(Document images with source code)
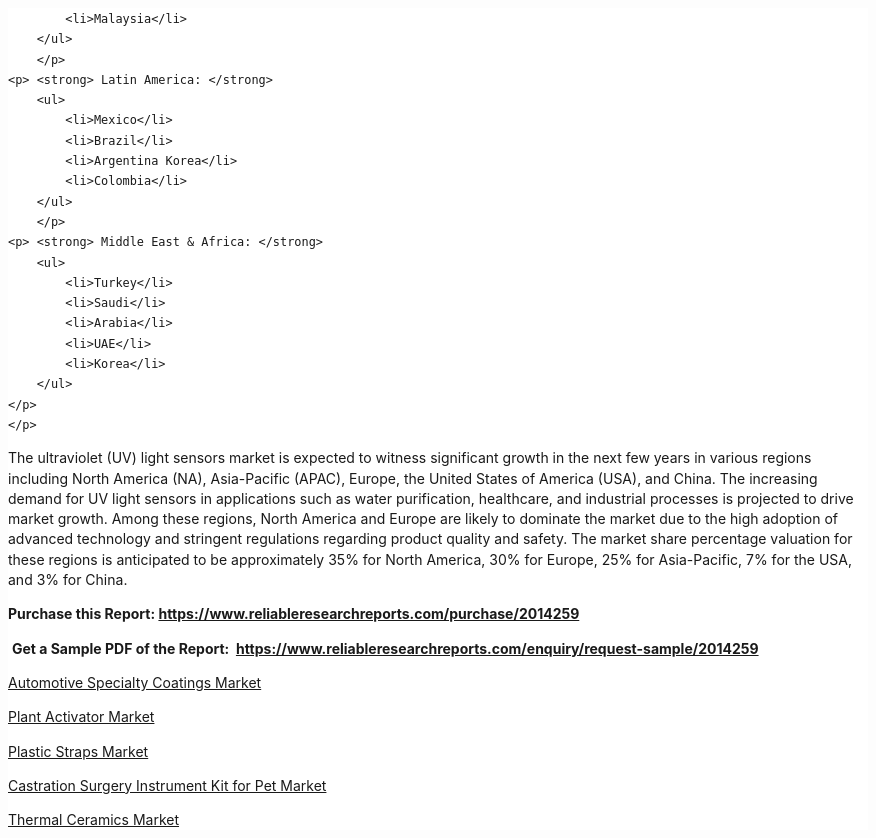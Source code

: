             <li>Malaysia</li>
        </ul>
        </p> 
    <p> <strong> Latin America: </strong>
        <ul>
            <li>Mexico</li>
            <li>Brazil</li>
            <li>Argentina Korea</li>
            <li>Colombia</li>
        </ul>
        </p> 
    <p> <strong> Middle East & Africa: </strong>
        <ul>
            <li>Turkey</li>
            <li>Saudi</li>
            <li>Arabia</li>
            <li>UAE</li>
            <li>Korea</li>
        </ul>
    </p>
    </p>
<p><p>The ultraviolet (UV) light sensors market is expected to witness significant growth in the next few years in various regions including North America (NA), Asia-Pacific (APAC), Europe, the United States of America (USA), and China. The increasing demand for UV light sensors in applications such as water purification, healthcare, and industrial processes is projected to drive market growth. Among these regions, North America and Europe are likely to dominate the market due to the high adoption of advanced technology and stringent regulations regarding product quality and safety. The market share percentage valuation for these regions is anticipated to be approximately 35% for North America, 30% for Europe, 25% for Asia-Pacific, 7% for the USA, and 3% for China.</p></p>
<p><strong>Purchase this Report: <a href="https://www.reliableresearchreports.com/purchase/2014259">https://www.reliableresearchreports.com/purchase/2014259</a></strong></p>
<p>&nbsp;<strong>Get a Sample PDF of the Report:&nbsp;&nbsp;<a href="https://www.reliableresearchreports.com/enquiry/request-sample/2014259">https://www.reliableresearchreports.com/enquiry/request-sample/2014259</a></strong></p>
<p><strong></strong></p>
<p><p><a href="https://medium.com/@othaleffler644/automotive-specialty-coatings-market-furnishes-information-on-market-share-market-trends-and-830dae638078">Automotive Specialty Coatings Market</a></p><p><a href="https://medium.com/@eloisadavis6326/plant-activator-market-size-cagr-trends-2024-2030-f11e173d28db">Plant Activator Market</a></p><p><a href="https://medium.com/@kavonhansen3626/plastic-straps-market-trends-and-market-analysis-forecasted-for-period-2023-2030-7e5ec2e361a7">Plastic Straps Market</a></p><p><a href="https://github.com/RoccoManning/Market-Research-Report-List-2/blob/main/castration-surgery-instrument-kit-for-pet-market.md">Castration Surgery Instrument Kit for Pet Market</a></p><p><a href="https://medium.com/@karinaokon2662/thermal-ceramics-market-comprehensive-assessment-by-type-application-and-geography-aa2faed38d4c">Thermal Ceramics Market</a></p></p>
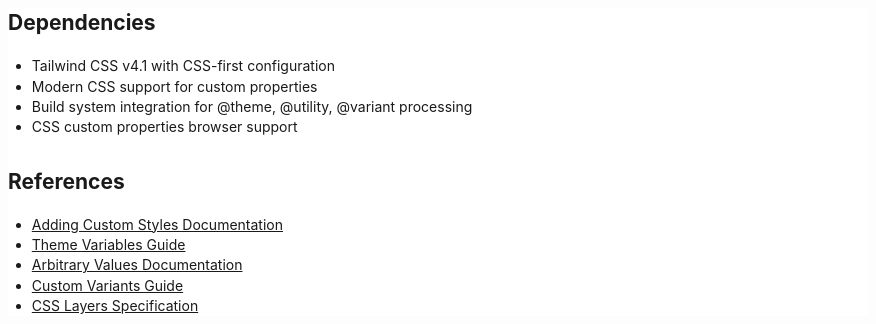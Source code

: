## Dependencies
- Tailwind CSS v4.1 with CSS-first configuration
- Modern CSS support for custom properties
- Build system integration for @theme, @utility, @variant processing
- CSS custom properties browser support

## References
- [Adding Custom Styles Documentation](https://tailwindcss.com/docs/adding-custom-styles)
- [Theme Variables Guide](https://tailwindcss.com/docs/theme)
- [Arbitrary Values Documentation](https://tailwindcss.com/docs/arbitrary-values)
- [Custom Variants Guide](https://tailwindcss.com/docs/custom-variants)
- [CSS Layers Specification](https://www.w3.org/TR/css-cascade-5/#layering)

**Aim of the task:** Could you repeat exactly the lines above from the line with "<li>Saudi</li>" up to and including the line with "<p><p>The ultraviolet (UV)", and only those?

**Expected answer:**
            <li>Saudi</li>
            <li>Arabia</li>
            <li>UAE</li>
            <li>Korea</li>
        </ul>
    </p>
    </p>
<p><p>The ultraviolet (UV) light sensors market is expected to witness significant growth in the next few years in various regions including North America (NA), Asia-Pacific (APAC), Europe, the United States of America (USA), and China. The increasing demand for UV light sensors in applications such as water purification, healthcare, and industrial processes is projected to drive market growth. Among these regions, North America and Europe are likely to dominate the market due to the high adoption of advanced technology and stringent regulations regarding product quality and safety. The market share percentage valuation for these regions is anticipated to be approximately 35% for North America, 30% for Europe, 25% for Asia-Pacific, 7% for the USA, and 3% for China.</p></p>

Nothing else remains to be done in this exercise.